• **Exercise materials**
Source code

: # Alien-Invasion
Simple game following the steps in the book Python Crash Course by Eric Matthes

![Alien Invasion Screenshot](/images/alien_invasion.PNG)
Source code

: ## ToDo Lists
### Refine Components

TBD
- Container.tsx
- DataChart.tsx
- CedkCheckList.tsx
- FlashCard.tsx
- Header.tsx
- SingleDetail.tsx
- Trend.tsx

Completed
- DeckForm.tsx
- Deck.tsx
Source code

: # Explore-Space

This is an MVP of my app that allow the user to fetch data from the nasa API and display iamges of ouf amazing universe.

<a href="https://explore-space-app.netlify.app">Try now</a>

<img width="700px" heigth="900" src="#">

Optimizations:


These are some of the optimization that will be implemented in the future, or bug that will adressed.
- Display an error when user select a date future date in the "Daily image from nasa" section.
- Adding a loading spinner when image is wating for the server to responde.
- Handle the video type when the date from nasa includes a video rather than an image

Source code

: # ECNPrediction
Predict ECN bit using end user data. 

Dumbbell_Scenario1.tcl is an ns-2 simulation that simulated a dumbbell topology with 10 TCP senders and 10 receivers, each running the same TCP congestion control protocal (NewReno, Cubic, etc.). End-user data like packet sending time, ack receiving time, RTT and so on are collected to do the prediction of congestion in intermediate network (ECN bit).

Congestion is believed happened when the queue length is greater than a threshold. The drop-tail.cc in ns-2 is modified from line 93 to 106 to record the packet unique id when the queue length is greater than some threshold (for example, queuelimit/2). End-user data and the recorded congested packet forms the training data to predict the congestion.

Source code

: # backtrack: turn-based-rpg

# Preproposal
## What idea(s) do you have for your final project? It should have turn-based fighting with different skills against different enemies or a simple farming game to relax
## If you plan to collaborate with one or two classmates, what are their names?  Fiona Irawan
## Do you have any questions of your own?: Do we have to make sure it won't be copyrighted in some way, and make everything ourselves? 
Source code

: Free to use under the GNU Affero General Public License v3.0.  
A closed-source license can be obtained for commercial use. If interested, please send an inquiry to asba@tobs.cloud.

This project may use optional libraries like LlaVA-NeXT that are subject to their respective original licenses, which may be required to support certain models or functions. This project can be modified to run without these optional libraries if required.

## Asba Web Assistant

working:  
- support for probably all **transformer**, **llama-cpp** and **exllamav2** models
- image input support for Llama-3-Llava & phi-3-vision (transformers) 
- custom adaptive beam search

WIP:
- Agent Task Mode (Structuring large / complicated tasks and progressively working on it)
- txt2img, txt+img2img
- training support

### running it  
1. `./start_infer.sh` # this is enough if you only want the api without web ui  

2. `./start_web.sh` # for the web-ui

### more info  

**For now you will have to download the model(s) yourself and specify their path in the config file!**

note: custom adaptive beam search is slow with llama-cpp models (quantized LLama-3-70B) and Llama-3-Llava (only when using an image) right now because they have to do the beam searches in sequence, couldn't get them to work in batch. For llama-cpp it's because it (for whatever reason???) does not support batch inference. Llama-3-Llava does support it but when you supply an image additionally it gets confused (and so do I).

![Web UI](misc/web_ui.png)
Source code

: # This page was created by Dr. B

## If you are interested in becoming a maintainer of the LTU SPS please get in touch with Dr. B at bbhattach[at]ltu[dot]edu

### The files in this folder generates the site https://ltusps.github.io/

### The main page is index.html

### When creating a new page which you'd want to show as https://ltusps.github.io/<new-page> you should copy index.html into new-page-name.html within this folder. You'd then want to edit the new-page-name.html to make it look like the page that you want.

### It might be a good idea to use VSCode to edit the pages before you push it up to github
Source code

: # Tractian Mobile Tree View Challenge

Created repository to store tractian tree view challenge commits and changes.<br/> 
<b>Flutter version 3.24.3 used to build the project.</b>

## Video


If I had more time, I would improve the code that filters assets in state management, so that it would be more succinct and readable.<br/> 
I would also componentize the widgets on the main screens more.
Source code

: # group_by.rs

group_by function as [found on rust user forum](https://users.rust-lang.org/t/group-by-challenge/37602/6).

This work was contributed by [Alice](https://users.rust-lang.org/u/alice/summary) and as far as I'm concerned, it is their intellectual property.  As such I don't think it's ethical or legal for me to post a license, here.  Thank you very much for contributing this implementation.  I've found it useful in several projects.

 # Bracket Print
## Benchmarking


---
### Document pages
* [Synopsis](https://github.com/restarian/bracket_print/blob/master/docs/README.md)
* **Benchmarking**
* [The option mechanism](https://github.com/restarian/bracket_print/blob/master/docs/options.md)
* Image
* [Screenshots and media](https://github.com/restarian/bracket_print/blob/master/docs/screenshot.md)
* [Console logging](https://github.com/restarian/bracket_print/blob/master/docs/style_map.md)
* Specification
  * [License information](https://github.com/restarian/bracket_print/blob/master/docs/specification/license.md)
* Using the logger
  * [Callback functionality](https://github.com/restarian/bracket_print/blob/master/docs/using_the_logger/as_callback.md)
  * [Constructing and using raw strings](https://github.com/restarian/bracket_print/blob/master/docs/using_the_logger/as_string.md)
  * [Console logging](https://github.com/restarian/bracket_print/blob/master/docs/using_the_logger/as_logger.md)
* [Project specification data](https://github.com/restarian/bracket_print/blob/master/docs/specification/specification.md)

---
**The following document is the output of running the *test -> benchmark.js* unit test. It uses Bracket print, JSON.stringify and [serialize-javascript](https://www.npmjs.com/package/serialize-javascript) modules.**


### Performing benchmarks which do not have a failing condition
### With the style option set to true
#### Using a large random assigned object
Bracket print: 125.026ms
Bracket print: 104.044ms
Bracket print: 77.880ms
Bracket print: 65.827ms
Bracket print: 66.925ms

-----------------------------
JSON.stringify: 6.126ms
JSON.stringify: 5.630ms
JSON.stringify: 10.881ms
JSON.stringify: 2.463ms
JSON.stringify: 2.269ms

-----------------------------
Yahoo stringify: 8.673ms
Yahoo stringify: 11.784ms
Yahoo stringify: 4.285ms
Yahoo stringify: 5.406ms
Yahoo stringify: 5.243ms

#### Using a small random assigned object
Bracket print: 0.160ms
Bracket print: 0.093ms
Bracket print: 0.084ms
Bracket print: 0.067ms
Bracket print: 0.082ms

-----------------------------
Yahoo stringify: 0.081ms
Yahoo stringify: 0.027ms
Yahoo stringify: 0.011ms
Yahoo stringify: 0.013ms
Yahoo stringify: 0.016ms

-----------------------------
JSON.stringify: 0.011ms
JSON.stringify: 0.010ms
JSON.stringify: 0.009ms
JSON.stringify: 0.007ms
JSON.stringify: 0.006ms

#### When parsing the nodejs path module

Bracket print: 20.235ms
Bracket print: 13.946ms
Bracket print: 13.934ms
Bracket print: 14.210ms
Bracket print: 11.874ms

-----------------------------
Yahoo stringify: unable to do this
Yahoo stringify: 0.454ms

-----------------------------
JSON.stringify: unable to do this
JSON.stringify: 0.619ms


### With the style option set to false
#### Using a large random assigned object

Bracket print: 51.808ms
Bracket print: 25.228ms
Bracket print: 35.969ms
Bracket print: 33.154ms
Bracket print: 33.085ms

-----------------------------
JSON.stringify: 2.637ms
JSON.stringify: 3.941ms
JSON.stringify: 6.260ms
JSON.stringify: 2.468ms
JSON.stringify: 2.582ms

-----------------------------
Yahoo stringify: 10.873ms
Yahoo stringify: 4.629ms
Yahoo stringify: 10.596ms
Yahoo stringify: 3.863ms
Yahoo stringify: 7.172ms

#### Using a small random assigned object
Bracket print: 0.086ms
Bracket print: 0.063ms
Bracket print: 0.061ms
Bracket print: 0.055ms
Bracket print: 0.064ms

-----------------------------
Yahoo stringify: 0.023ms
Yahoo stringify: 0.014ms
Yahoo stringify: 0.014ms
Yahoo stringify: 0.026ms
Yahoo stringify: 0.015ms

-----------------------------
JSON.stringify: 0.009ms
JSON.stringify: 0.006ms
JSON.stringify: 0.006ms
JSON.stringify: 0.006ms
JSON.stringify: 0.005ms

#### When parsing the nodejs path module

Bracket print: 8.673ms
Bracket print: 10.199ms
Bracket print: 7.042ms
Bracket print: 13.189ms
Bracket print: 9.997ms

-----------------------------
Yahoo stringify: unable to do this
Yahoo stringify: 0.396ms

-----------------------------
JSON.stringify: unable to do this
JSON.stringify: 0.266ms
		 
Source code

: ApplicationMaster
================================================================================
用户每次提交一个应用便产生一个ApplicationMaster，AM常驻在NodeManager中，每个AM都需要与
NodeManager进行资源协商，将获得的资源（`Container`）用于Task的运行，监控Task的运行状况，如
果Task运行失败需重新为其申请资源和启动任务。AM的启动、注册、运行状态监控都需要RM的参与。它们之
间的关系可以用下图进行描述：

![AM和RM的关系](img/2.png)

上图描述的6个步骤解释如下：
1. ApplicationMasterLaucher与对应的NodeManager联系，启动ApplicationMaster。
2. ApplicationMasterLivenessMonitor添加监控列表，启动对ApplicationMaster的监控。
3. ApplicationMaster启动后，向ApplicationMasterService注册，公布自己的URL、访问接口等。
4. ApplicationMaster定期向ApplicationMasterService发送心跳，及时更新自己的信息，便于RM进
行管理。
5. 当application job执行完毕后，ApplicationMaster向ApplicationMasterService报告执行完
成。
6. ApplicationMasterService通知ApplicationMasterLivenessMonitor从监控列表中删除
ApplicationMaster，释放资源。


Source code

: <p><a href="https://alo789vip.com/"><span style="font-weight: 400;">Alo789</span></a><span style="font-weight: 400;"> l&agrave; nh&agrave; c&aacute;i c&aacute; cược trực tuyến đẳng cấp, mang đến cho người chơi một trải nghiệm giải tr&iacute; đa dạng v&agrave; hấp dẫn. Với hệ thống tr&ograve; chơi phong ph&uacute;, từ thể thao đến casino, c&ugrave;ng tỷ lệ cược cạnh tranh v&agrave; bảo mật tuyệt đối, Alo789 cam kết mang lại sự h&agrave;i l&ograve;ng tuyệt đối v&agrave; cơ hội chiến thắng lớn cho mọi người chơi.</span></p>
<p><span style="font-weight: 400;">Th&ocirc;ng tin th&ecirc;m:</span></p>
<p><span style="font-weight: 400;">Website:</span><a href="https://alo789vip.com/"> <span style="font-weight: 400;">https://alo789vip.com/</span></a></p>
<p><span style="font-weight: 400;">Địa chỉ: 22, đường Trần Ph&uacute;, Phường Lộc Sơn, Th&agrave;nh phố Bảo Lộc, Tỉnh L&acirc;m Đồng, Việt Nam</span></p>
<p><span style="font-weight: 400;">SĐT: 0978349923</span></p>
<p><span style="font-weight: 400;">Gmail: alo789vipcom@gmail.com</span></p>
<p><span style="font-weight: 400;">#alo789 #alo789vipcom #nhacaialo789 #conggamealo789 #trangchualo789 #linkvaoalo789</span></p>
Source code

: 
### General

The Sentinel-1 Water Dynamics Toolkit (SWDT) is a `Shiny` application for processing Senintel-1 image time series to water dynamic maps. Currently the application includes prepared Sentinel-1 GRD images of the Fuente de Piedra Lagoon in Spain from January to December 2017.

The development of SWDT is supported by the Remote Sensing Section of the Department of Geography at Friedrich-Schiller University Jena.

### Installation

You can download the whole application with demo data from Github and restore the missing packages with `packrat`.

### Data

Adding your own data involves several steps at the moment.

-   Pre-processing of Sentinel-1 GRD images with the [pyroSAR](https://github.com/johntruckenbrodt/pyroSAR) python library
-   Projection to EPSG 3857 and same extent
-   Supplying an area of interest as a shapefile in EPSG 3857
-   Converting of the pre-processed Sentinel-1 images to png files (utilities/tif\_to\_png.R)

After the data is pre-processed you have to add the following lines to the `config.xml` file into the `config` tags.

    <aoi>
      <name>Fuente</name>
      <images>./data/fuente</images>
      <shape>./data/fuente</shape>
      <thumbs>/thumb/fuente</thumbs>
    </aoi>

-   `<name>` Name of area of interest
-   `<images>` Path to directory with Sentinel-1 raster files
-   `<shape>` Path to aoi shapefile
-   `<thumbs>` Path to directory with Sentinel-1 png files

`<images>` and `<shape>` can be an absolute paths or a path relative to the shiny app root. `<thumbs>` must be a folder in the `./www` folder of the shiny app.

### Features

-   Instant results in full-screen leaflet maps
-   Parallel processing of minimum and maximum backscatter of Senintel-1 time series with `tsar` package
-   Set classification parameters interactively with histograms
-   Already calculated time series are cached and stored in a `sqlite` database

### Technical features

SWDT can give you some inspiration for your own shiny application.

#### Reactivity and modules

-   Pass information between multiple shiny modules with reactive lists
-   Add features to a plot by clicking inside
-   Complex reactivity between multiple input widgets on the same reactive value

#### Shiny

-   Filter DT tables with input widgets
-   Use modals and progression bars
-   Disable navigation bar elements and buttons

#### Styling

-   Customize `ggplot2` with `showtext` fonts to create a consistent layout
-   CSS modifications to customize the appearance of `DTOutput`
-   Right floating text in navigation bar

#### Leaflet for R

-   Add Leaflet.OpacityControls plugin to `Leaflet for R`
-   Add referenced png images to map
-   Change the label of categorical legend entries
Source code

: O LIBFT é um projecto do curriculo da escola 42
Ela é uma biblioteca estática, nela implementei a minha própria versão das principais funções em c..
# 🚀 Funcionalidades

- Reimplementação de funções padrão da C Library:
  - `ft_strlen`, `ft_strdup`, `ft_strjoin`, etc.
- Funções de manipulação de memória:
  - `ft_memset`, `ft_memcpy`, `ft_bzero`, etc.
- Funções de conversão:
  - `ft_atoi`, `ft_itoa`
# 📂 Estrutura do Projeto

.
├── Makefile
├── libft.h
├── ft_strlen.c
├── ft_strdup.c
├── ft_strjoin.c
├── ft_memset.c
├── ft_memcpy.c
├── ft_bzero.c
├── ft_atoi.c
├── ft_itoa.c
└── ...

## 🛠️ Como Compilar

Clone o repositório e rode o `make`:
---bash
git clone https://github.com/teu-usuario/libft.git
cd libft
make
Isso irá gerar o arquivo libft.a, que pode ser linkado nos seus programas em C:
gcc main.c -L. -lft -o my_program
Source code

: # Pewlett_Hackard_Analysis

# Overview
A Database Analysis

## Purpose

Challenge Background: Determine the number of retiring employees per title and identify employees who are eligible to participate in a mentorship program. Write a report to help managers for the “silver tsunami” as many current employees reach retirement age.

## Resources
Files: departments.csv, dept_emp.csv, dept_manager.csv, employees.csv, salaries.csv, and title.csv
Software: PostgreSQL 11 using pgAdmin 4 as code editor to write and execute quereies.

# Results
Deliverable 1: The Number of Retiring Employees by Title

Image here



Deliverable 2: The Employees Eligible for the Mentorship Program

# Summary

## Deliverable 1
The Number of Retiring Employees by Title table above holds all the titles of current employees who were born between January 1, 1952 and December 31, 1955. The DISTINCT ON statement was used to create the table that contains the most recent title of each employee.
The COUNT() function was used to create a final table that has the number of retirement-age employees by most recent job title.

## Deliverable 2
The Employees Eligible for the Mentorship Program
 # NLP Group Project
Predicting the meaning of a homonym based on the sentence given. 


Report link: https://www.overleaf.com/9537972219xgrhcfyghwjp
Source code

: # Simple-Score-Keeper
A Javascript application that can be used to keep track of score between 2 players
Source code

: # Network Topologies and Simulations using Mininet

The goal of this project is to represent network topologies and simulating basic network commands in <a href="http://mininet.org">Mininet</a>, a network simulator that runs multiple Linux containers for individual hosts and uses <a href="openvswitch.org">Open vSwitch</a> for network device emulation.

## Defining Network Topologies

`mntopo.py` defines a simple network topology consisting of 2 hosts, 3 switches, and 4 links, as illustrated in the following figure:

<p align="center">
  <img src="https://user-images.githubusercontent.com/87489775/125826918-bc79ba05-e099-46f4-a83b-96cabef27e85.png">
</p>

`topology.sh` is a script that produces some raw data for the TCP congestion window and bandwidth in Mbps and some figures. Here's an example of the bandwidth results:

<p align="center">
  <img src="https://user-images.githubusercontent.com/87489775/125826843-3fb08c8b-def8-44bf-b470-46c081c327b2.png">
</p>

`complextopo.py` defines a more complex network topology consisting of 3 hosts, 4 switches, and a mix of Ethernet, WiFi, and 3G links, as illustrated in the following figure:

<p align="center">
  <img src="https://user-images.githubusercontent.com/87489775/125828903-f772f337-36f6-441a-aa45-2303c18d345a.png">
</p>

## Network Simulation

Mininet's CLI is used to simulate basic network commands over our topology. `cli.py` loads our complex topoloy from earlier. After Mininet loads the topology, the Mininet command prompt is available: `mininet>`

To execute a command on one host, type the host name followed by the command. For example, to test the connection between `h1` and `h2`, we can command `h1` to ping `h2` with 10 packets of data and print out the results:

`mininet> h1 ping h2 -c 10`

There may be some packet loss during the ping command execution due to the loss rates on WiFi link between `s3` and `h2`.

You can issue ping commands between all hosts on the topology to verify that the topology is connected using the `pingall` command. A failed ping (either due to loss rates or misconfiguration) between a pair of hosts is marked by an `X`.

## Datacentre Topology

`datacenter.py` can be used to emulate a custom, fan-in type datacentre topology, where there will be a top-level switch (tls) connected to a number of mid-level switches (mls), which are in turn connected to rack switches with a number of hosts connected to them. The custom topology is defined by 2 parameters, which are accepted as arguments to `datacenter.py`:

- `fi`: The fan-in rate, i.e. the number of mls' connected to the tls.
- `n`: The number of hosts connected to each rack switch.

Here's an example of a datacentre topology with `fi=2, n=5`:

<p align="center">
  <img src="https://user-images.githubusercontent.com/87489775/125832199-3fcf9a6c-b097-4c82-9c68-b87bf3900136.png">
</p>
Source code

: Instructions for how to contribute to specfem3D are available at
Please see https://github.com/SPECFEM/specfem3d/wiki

• **Task directions**
Reproduce, character for character, only the lines of the preceding data that start at the line with "Bracket print: 33.085ms" and end at the line with "Yahoo stringify: 7.172ms", both included.

• **Task output**
Bracket print: 33.085ms

-----------------------------
JSON.stringify: 2.637ms
JSON.stringify: 3.941ms
JSON.stringify: 6.260ms
JSON.stringify: 2.468ms
JSON.stringify: 2.582ms

-----------------------------
Yahoo stringify: 10.873ms
Yahoo stringify: 4.629ms
Yahoo stringify: 10.596ms
Yahoo stringify: 3.863ms
Yahoo stringify: 7.172ms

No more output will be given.